_Material provided_:
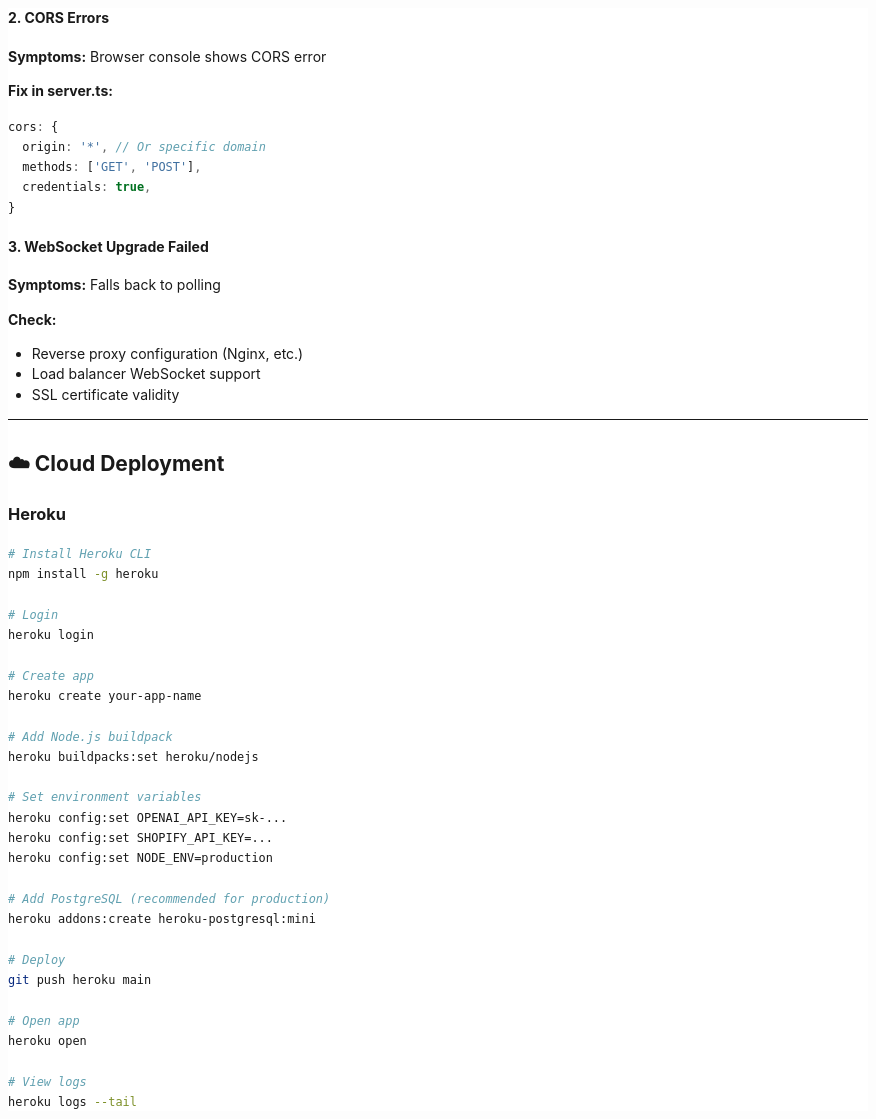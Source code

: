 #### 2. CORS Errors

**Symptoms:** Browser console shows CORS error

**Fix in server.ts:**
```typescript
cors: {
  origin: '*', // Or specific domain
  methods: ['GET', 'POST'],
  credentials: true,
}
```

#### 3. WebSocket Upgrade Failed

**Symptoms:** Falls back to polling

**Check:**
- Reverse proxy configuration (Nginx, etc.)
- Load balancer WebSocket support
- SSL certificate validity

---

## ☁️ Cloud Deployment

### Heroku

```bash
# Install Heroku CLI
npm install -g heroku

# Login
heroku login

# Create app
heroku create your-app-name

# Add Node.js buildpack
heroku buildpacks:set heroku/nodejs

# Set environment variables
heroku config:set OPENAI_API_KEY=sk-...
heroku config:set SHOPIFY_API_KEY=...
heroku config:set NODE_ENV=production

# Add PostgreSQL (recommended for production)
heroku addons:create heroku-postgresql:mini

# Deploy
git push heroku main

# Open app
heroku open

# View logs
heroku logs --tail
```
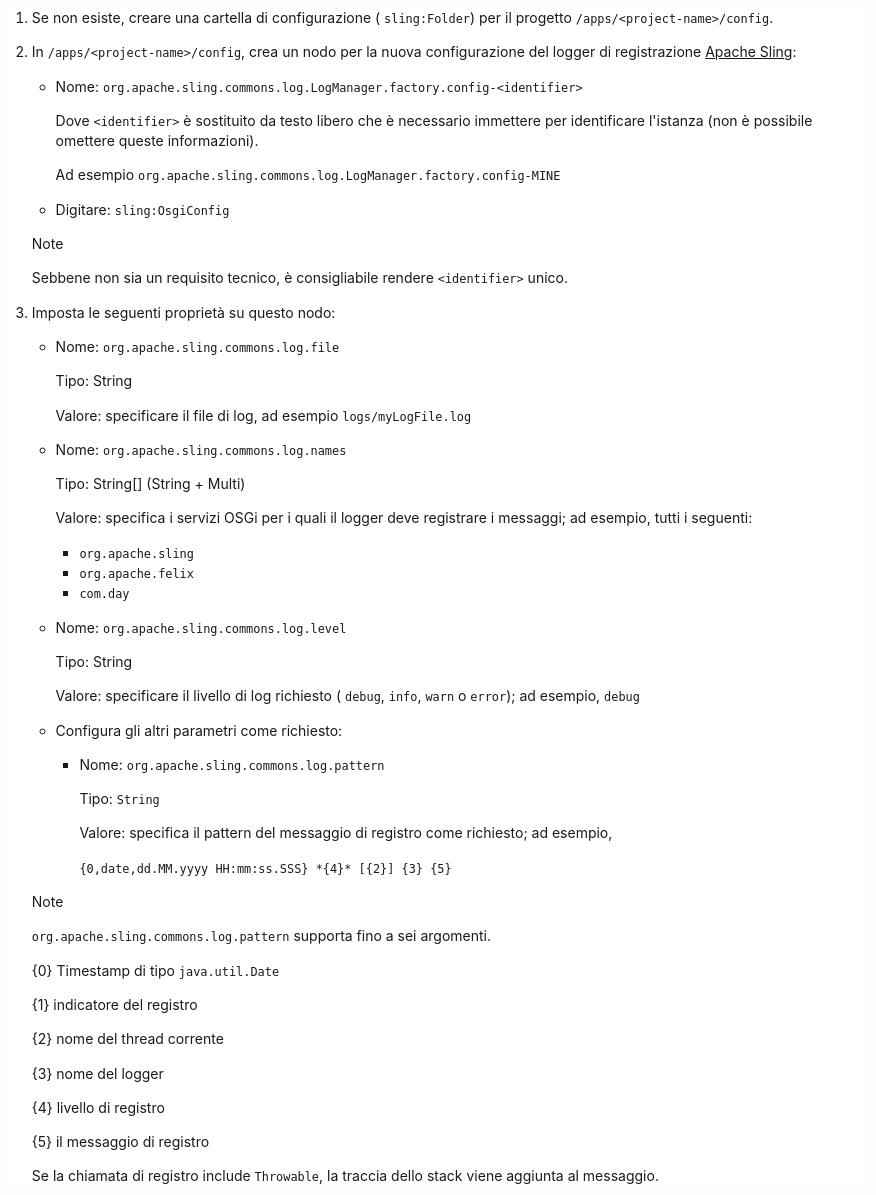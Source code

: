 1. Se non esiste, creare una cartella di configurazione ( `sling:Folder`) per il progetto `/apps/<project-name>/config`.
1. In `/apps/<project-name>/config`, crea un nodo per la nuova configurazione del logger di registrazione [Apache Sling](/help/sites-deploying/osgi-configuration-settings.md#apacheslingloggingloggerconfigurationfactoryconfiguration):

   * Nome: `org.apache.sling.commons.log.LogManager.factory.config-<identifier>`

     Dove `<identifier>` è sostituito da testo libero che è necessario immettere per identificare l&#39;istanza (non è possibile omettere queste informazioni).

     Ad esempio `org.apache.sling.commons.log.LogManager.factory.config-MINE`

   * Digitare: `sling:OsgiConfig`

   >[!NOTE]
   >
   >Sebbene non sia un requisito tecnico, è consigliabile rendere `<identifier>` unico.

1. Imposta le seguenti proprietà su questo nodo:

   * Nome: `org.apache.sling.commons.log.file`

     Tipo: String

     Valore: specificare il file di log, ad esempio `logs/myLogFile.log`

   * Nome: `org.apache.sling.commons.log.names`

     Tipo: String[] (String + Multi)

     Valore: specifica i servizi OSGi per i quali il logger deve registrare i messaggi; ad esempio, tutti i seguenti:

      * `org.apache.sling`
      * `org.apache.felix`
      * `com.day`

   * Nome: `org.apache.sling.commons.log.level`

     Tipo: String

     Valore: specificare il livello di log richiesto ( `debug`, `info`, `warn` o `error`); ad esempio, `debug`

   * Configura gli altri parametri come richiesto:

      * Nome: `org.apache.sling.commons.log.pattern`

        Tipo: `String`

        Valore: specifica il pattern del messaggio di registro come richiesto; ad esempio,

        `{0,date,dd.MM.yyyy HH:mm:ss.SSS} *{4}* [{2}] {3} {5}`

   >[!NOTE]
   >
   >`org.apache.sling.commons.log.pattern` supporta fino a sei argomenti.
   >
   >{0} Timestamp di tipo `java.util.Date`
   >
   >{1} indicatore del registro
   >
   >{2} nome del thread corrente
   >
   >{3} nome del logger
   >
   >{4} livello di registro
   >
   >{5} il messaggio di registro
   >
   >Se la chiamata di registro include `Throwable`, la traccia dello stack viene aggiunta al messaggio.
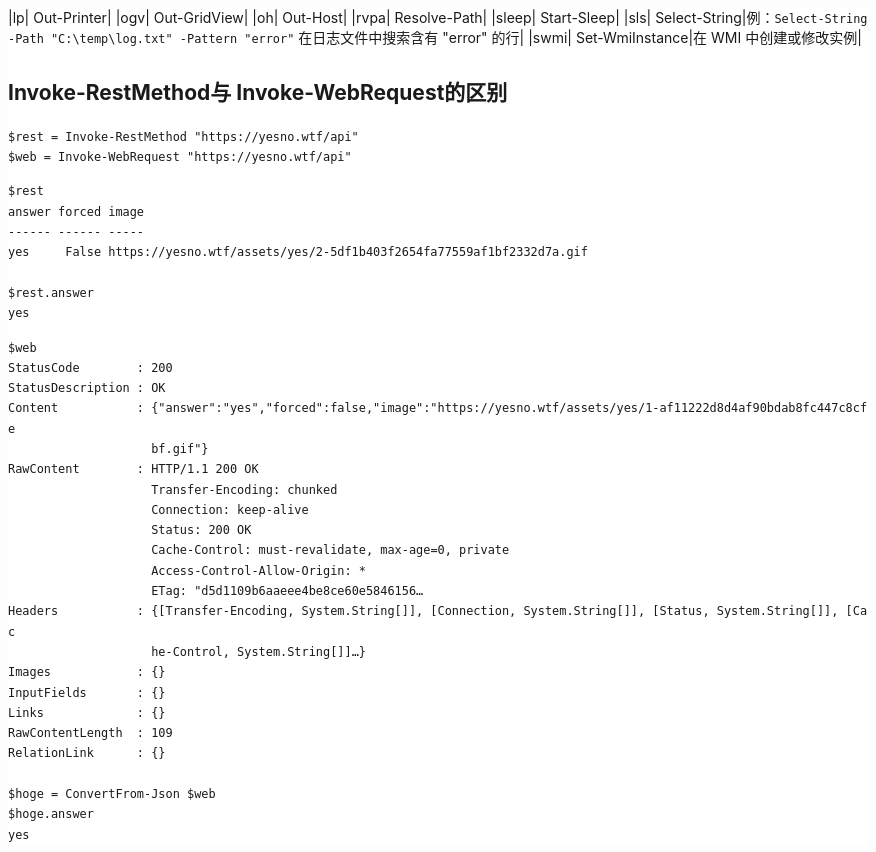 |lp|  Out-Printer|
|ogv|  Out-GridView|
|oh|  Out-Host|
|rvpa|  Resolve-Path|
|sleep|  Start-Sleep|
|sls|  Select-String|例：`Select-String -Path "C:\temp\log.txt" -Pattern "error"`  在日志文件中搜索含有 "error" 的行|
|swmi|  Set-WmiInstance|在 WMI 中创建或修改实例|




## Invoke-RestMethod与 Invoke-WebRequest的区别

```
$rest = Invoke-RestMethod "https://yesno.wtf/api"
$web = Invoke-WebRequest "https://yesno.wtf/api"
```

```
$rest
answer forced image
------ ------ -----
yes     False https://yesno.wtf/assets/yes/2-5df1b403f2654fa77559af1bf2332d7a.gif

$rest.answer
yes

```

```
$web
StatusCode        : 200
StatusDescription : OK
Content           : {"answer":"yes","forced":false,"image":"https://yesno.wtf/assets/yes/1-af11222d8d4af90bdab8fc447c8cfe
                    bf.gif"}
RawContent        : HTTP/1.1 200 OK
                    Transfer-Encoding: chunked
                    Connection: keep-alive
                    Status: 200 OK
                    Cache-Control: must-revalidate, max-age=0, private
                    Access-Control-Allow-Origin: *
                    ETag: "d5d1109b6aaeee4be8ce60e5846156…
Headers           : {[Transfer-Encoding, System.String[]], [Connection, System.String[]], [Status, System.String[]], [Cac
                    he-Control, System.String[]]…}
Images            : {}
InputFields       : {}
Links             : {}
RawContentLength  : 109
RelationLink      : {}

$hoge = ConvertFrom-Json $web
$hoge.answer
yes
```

_Task details_: Count up the lines in the records where the string "nodo" appears. Your reply is that number alone.

_Solution to the exercise_: 2